In order to promote a happy and good health, dogs need access to ample amounts of fresh and clean water. Owners should ensure that they feed their pets with high quality food designed for dogs. Providing a good diet to your dog, ensures that it develops a good immune system, increases its energy level, and stays fit and healthy.
One of the major factors contributing to the survival and health of dogs is the quality of their shelter. A recent scientific study found out that shelter dogs which received adequate care and affection lived longer than those that did not. Moreover, animals which were exposed to several hazards lived shorter than those who stayed alone. Researchers discovered that shelter dogs that were exposed to different kinds of danger and stressful situations lived longer than animals that were left alone. The study also revealed that animals in shelters are less aggressive and have lower reproductive success compared to their wild counterparts.
Dogs are truly wonderful companions and pets that offer love, warmth and company. However, as much as owning dogs is a rewarding experience, it is essential to take care of them properly to ensure their physical health and longevity. Pets should be given ample care and attention so that they can grow up to be healthy and happy dogs. Through proper veterinary care, pets can live long and happy lives.
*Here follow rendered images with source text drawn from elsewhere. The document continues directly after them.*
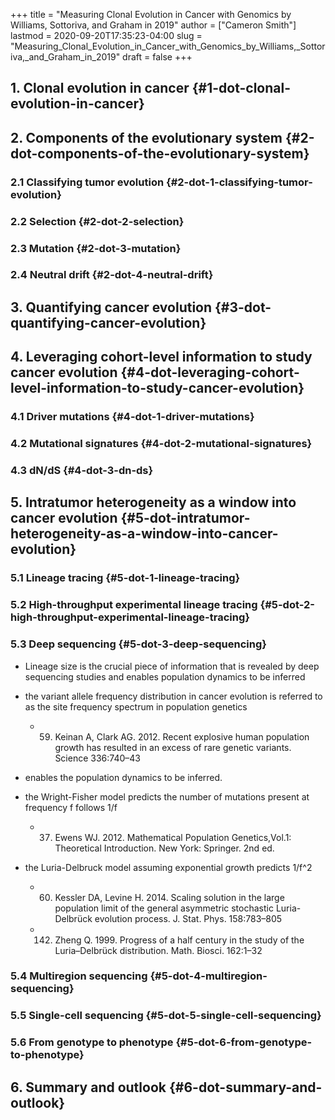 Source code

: +++
title = "Measuring Clonal Evolution in Cancer with Genomics by Williams, Sottoriva, and Graham in 2019"
author = ["Cameron Smith"]
lastmod = 2020-09-20T17:35:23-04:00
slug = "Measuring_Clonal_Evolution_in_Cancer_with_Genomics_by_Williams,_Sottoriva,_and_Graham_in_2019"
draft = false
+++

## 1. Clonal evolution in cancer {#1-dot-clonal-evolution-in-cancer}


## 2. Components of the evolutionary system {#2-dot-components-of-the-evolutionary-system}


### 2.1 Classifying tumor evolution {#2-dot-1-classifying-tumor-evolution}


### 2.2 Selection {#2-dot-2-selection}


### 2.3 Mutation {#2-dot-3-mutation}


### 2.4 Neutral drift {#2-dot-4-neutral-drift}


## 3. Quantifying cancer evolution {#3-dot-quantifying-cancer-evolution}


## 4. Leveraging cohort-level information to study cancer evolution {#4-dot-leveraging-cohort-level-information-to-study-cancer-evolution}


### 4.1 Driver mutations {#4-dot-1-driver-mutations}


### 4.2 Mutational signatures {#4-dot-2-mutational-signatures}


### 4.3 dN/dS {#4-dot-3-dn-ds}


## 5. Intratumor heterogeneity as a window into cancer evolution {#5-dot-intratumor-heterogeneity-as-a-window-into-cancer-evolution}


### 5.1 Lineage tracing {#5-dot-1-lineage-tracing}


### 5.2 High-throughput experimental lineage tracing {#5-dot-2-high-throughput-experimental-lineage-tracing}


### 5.3 Deep sequencing {#5-dot-3-deep-sequencing}

<!--list-separator-->

-  Lineage size is the crucial piece of information that is revealed by deep sequencing studies and enables population dynamics to be inferred

<!--list-separator-->

-  the variant allele frequency distribution in cancer evolution is referred to as the site frequency spectrum in population genetics

    <!--list-separator-->

    -  59. Keinan A, Clark AG. 2012. Recent explosive human population growth has resulted in an excess of rare genetic variants. Science 336:740–43

<!--list-separator-->

-  enables the population dynamics to be inferred.

<!--list-separator-->

-  the Wright-Fisher model predicts the number of mutations present at frequency f follows 1/f

    <!--list-separator-->

    -  37. Ewens WJ. 2012. Mathematical Population Genetics,Vol.1: Theoretical Introduction. New York: Springer. 2nd ed.

<!--list-separator-->

-  the Luria-Delbruck model assuming exponential growth predicts 1/f^2

    <!--list-separator-->

    -  60. Kessler DA, Levine H. 2014. Scaling solution in the large population limit of the general asymmetric stochastic Luria-Delbrück evolution process. J. Stat. Phys. 158:783–805

    <!--list-separator-->

    -  142. Zheng Q. 1999. Progress of a half century in the study of the Luria–Delbrück distribution. Math. Biosci. 162:1–32


### 5.4 Multiregion sequencing {#5-dot-4-multiregion-sequencing}


### 5.5 Single-cell sequencing {#5-dot-5-single-cell-sequencing}


### 5.6 From genotype to phenotype {#5-dot-6-from-genotype-to-phenotype}


## 6. Summary and outlook {#6-dot-summary-and-outlook}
Owning dogs is a great experience but it is not an easy task to keep them happy and healthy all the time. We have to make sure that our dogs have proper vaccinations, regular health checkups, deworming sessions and flea and tick treatments. Pets must be protected from extreme weather conditions as well as from other pets and animals. We must take good care of our dogs by providing them with ample exercises and physical activities like playing with them and making them go for walks. Giving dogs away as gifts is another excellent way of making them happy and healthy all the time.
Keeping a pet dog is not easy and we would not want them to become sick or miserable. So, we need to be responsible enough to take care of them properly. We must also train our pets to obey us and follow our commands. Doing so will make them feel secure and protected. Ultimately, our dogs need confidence and a sense of belonging because without these things, dogs will not be able to maintain a healthy relationship with their owners.